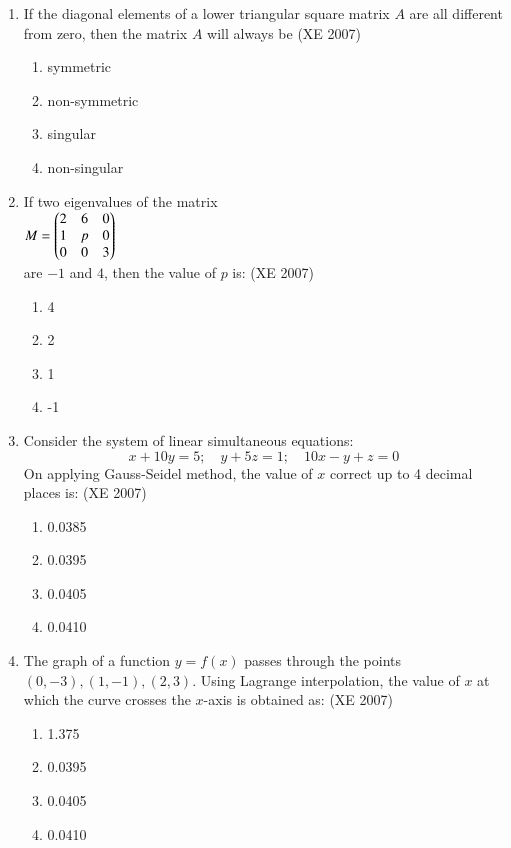 \documentclass[journal,12pt,onecolumn]{IEEEtran}
\theoremstyle{remark}
\begin{document}
\begin{enumerate}
    \item If the diagonal elements of a lower triangular square matrix $A$ are all different from zero, then the matrix $A$ will always be
    \hfill{(XE 2007)}
    \begin{multicols}{4}
    \begin{enumerate}
        \item symmetric
        \item non-symmetric
        \item singular
        \item non-singular
    \end{enumerate}
\end{multicols}
    \item If two eigenvalues of the matrix\\ $M = \begin{pmatrix} 2 & 6 & 0 \\ 1 & p & 0 \\ 0 & 0 & 3\end{pmatrix}$\\ are $-1$ and $4$, then the value of $p$ is:
  \hfill{(XE 2007)}
    \begin{multicols}{4}
    \begin{enumerate}
        \item 4
        \item 2
        \item 1
        \item -1
    \end{enumerate}
\end{multicols}
    \item Consider the system of linear simultaneous equations:
    \[
    x + 10y = 5;\quad y + 5z = 1; \quad 10x - y + z = 0
    \]
    On applying Gauss-Seidel method, the value of $x$ correct up to 4 decimal places is:
  \hfill{(XE 2007)}
    \begin{multicols}{4}
    \begin{enumerate}
        \item 0.0385
        \item 0.0395
        \item 0.0405
        \item 0.0410
    \end{enumerate}
\end{multicols}
    \item The graph of a function $y = f(x)$ passes through the points $(0, -3), (1, -1), (2, 3)$. Using Lagrange interpolation, the value of $x$ at which the curve crosses the $x$-axis is obtained as:
  \hfill{(XE 2007)}
    \begin{multicols}{4}
    \begin{enumerate}
    \item 1.375
    \item 0.0395
    \item 0.0405
    \item 0.0410
    \end{enumerate}
 \end{multicols}
 

\end{enumerate}
\end{document}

= = =

▶ Problem to solve
Please output all the data exactly as given, with the pictures omitted.

▶ Exercise solution
 \documentclass[journal,12pt,onecolumn]{IEEEtran}
\theoremstyle{remark}
\begin{document}
\begin{enumerate}
    \item If the diagonal elements of a lower triangular square matrix $A$ are all different from zero, then the matrix $A$ will always be
    \hfill{(XE 2007)}
    \begin{multicols}{4}
    \begin{enumerate}
        \item symmetric
        \item non-symmetric
        \item singular
        \item non-singular
    \end{enumerate}
\end{multicols}
    \item If two eigenvalues of the matrix\\ $M = \begin{pmatrix} 2 & 6 & 0 \\ 1 & p & 0 \\ 0 & 0 & 3\end{pmatrix}$\\ are $-1$ and $4$, then the value of $p$ is:
  \hfill{(XE 2007)}
    \begin{multicols}{4}
    \begin{enumerate}
        \item 4
        \item 2
        \item 1
        \item -1
    \end{enumerate}
\end{multicols}
    \item Consider the system of linear simultaneous equations:
    \[
    x + 10y = 5;\quad y + 5z = 1; \quad 10x - y + z = 0
    \]
    On applying Gauss-Seidel method, the value of $x$ correct up to 4 decimal places is:
  \hfill{(XE 2007)}
    \begin{multicols}{4}
    \begin{enumerate}
        \item 0.0385
        \item 0.0395
        \item 0.0405
        \item 0.0410
    \end{enumerate}
\end{multicols}
    \item The graph of a function $y = f(x)$ passes through the points $(0, -3), (1, -1), (2, 3)$. Using Lagrange interpolation, the value of $x$ at which the curve crosses the $x$-axis is obtained as:
  \hfill{(XE 2007)}
    \begin{multicols}{4}
    \begin{enumerate}
    \item 1.375
    \item 0.0395
    \item 0.0405
    \item 0.0410
    \end{enumerate}
 \end{multicols}
 

\end{enumerate}
\end{document}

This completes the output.